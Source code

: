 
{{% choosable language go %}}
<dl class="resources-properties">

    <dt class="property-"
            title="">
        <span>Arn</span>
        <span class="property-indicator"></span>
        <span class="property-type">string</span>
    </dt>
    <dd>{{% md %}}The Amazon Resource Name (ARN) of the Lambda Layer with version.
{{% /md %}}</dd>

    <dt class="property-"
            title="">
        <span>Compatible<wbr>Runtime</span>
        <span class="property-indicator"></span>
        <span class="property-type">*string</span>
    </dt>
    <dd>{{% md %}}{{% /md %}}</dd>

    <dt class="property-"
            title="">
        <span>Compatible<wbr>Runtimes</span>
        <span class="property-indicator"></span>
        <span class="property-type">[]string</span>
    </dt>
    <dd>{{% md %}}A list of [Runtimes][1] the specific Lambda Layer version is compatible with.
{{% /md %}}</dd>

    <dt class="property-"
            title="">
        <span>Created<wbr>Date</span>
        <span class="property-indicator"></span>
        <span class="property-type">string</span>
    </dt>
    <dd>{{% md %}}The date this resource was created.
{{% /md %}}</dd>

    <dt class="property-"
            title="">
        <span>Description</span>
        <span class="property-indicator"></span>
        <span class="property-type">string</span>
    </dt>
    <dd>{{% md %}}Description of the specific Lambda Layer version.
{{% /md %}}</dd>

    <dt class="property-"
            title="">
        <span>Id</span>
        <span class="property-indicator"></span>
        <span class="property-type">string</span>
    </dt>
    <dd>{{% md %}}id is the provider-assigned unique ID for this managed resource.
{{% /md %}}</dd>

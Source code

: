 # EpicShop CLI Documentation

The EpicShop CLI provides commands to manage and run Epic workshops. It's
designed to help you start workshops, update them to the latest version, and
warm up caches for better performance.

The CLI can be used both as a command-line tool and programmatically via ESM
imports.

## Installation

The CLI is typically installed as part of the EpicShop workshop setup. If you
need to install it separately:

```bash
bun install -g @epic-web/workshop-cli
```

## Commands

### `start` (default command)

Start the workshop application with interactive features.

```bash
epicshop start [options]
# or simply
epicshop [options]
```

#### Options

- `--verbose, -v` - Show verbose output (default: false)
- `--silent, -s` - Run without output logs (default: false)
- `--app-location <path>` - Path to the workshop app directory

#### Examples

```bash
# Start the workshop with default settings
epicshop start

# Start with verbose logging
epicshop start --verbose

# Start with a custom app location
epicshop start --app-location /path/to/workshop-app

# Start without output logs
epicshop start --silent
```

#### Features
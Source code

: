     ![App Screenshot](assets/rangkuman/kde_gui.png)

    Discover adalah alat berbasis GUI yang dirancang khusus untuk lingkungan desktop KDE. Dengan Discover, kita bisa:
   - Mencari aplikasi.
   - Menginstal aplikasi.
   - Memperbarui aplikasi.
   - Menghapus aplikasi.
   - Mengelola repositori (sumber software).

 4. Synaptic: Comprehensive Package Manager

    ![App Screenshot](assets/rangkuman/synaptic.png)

######

Give a count of the lines above that include the word "Runtimes", and add nothing to it.

● Finished exercise: 2